● **Required work**
Restate word for word the lines of the entries below, starting with the line that holds "## Quesque c'est un attaque Meltdown" and ending with the line that holds "Elle permettre donc", and no others.

(Rendered images with source text)
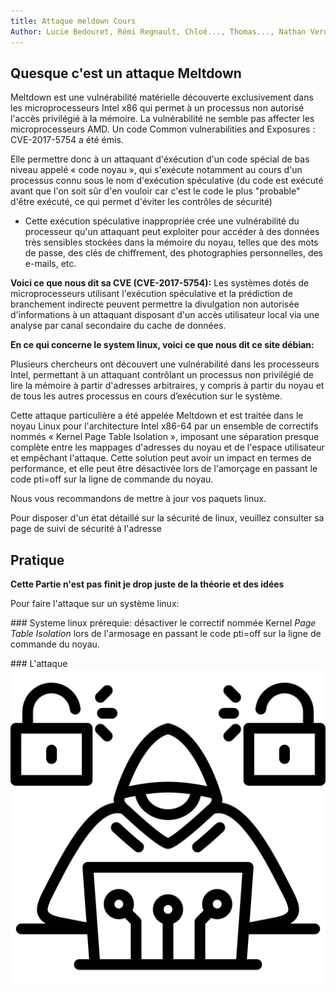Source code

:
 ```yaml
---
title: Attaque meldown Cours
Author: Lucie Bedouret, Rémi Regnault, Chloé..., Thomas..., Nathan Verdier
---
```


## Quesque c'est un attaque Meltdown

Meltdown est une vulnérabilité matérielle découverte exclusivement dans les microprocesseurs Intel x86 qui permet à un processus non autorisé l'accès privilégié à la mémoire. La vulnérabilité ne semble pas affecter les microprocesseurs AMD. Un code Common vulnerabilities and Exposures : CVE-2017-5754 a été émis. 

Elle permettre donc à un attaquant d'éxécution d'un code spécial de bas niveau appelé « code noyau », qui s'exécute notamment au cours d'un processus connu sous le nom d'exécution spéculative (du code est exécuté avant que l'on soit sûr d'en vouloir car c'est le code le plus "probable" d'être exécuté, ce qui permet d'éviter les contrôles de sécurité)

* Cette exécution spéculative inappropriée crée une vulnérabilité du processeur qu'un attaquant peut exploiter pour accéder à des données très sensibles stockées dans la mémoire du noyau, telles que des mots de passe, des clés de chiffrement, des photographies personnelles, des e-mails, etc.

**Voici ce que nous dit sa CVE (CVE-2017-5754):**
Les systèmes dotés de microprocesseurs utilisant l'exécution spéculative et la prédiction de branchement indirecte peuvent permettre la divulgation non autorisée d'informations à un attaquant disposant d'un accès utilisateur local via une analyse par canal secondaire du cache de données.

**En ce qui concerne le system linux, voici ce que nous dit ce site débian:**

Plusieurs chercheurs ont découvert une vulnérabilité dans les processeurs Intel, permettant à un attaquant contrôlant un processus non privilégié de lire la mémoire à partir d'adresses arbitraires, y compris à partir du noyau et de tous les autres processus en cours d’exécution sur le système.

Cette attaque particulière a été appelée Meltdown et est traitée dans le noyau Linux pour l'architecture Intel x86-64 par un ensemble de correctifs nommés « Kernel Page Table Isolation », imposant une séparation presque complète entre les mappages d'adresses du noyau et de l'espace utilisateur et empêchant l'attaque. Cette solution peut avoir un impact en termes de performance, et elle peut être désactivée lors de l'amorçage en passant le code pti=off sur la ligne de commande du noyau.

Nous vous recommandons de mettre à jour vos paquets linux.

Pour disposer d'un état détaillé sur la sécurité de linux, veuillez consulter sa page de suivi de sécurité à l'adresse

## Pratique 

**Cette Partie n'est pas finit je drop juste de la théorie et des idées**

Pour faire l'attaque sur un système linux:

### Systeme linux prérequie:
désactiver le correctif nommée Kernel *Page Table Isolation* lors de l'armosage en passant le code pti=off sur la ligne de commande du noyau.

### L'attaque ![Attaque](Images/AttaqueIcon.png)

● **Exercise response**
## Quesque c'est un attaque Meltdown

Meltdown est une vulnérabilité matérielle découverte exclusivement dans les microprocesseurs Intel x86 qui permet à un processus non autorisé l'accès privilégié à la mémoire. La vulnérabilité ne semble pas affecter les microprocesseurs AMD. Un code Common vulnerabilities and Exposures : CVE-2017-5754 a été émis. 

Elle permettre donc à un attaquant d'éxécution d'un code spécial de bas niveau appelé « code noyau », qui s'exécute notamment au cours d'un processus connu sous le nom d'exécution spéculative (du code est exécuté avant que l'on soit sûr d'en vouloir car c'est le code le plus "probable" d'être exécuté, ce qui permet d'éviter les contrôles de sécurité)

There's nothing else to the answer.